(What is needed):
Copy out each line below in which the string "information" appears.

(Exercise inputs):
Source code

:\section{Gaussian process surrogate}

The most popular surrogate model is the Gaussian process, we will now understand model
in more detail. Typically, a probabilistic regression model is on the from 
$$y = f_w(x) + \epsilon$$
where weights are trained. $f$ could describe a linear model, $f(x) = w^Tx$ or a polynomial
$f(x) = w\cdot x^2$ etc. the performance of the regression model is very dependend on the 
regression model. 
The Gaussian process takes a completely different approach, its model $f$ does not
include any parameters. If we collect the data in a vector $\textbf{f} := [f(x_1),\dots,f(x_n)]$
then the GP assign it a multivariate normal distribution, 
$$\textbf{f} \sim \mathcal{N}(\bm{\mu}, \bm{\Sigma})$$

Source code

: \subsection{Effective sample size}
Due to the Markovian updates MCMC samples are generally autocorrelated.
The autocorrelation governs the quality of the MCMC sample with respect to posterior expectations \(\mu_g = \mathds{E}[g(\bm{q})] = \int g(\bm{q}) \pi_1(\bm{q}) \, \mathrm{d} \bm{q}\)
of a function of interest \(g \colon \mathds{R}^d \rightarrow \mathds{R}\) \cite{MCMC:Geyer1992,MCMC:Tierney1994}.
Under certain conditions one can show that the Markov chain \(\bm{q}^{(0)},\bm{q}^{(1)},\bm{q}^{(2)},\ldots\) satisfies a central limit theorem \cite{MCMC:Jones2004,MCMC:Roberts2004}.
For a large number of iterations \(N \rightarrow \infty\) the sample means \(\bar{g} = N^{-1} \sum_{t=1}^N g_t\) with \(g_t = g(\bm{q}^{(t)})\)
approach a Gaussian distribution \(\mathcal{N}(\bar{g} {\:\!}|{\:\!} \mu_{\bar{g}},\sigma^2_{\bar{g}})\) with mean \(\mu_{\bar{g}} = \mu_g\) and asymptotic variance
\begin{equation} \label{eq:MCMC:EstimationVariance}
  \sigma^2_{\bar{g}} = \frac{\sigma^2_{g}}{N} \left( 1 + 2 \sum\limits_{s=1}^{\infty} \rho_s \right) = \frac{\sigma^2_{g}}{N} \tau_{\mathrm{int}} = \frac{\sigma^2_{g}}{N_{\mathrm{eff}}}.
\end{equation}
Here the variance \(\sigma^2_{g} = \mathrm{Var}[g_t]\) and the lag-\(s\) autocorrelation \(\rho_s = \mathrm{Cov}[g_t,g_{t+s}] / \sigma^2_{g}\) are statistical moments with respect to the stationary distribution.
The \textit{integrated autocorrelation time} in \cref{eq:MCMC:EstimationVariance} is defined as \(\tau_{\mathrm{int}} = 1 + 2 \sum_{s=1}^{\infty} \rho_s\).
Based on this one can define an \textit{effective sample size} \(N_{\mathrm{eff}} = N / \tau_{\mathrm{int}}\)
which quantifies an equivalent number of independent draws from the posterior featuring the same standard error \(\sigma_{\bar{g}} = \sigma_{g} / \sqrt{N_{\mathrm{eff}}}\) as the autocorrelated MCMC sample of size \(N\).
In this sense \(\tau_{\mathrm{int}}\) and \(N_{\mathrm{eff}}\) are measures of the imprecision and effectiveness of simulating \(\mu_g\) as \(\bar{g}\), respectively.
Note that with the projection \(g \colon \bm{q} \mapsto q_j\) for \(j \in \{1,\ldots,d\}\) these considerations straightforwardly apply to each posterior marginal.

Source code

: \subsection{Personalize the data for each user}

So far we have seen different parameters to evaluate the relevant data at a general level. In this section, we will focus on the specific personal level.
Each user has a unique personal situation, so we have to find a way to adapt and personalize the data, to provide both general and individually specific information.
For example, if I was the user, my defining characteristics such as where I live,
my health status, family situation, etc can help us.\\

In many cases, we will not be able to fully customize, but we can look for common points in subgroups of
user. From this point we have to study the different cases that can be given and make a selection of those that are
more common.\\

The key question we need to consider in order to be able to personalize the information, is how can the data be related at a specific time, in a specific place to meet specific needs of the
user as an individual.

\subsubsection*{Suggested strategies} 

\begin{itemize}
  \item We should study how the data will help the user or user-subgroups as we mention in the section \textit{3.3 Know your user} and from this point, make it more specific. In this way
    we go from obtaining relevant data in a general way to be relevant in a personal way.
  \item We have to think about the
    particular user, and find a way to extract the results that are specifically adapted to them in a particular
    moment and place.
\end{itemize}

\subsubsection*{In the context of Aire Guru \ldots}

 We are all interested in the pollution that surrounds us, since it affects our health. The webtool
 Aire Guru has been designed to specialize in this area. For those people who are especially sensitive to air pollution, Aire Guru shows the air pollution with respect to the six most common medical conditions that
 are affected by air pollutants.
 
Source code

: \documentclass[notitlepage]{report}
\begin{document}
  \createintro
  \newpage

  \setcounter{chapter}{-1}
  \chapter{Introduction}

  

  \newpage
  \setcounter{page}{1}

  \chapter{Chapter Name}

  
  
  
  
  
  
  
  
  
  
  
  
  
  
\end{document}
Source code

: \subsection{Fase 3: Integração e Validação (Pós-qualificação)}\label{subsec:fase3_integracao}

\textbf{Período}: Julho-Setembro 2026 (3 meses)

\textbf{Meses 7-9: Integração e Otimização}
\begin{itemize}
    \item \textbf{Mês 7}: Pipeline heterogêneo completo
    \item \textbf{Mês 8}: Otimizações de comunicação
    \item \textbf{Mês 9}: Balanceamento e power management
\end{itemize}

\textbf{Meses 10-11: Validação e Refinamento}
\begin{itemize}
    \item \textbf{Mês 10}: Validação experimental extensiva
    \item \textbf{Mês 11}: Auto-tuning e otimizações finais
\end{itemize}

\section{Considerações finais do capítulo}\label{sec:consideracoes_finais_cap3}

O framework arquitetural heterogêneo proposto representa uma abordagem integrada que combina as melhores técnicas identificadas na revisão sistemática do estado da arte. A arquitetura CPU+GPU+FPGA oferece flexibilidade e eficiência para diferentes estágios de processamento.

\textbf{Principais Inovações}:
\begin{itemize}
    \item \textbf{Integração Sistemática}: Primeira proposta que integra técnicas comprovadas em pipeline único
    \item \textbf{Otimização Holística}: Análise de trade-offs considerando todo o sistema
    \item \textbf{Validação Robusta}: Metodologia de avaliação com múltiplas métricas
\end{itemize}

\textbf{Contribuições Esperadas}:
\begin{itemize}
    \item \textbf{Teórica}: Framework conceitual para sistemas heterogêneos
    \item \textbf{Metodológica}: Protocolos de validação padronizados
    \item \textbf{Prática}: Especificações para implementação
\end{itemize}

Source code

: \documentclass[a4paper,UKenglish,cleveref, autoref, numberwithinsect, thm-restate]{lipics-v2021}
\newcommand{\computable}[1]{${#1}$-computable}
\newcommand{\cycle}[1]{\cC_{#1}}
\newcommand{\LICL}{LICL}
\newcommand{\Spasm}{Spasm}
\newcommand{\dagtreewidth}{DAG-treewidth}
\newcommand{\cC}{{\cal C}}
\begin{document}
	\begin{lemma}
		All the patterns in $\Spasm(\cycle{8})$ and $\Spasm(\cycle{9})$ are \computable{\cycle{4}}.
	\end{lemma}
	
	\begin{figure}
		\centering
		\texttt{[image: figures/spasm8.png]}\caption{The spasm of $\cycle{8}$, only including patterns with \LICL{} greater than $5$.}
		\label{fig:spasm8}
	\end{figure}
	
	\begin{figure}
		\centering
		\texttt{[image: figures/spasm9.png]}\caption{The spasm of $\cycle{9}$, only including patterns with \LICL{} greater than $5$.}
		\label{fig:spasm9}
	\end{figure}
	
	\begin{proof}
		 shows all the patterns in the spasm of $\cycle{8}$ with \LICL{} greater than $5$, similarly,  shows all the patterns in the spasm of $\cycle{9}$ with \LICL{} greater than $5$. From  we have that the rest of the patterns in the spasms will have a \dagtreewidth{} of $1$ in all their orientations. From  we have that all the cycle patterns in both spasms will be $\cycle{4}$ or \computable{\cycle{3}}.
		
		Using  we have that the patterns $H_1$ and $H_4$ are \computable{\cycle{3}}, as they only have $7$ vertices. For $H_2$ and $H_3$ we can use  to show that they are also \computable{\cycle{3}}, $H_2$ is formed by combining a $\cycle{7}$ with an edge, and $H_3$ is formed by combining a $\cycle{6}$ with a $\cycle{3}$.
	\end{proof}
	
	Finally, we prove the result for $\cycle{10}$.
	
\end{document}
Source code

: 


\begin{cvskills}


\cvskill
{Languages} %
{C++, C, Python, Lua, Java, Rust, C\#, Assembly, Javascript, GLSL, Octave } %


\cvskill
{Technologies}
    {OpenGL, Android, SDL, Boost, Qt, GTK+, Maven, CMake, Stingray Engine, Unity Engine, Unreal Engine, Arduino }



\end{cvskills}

(Reply):
Each user has a unique personal situation, so we have to find a way to adapt and personalize the data, to provide both general and individually specific information.
The key question we need to consider in order to be able to personalize the information, is how can the data be related at a specific time, in a specific place to meet specific needs of the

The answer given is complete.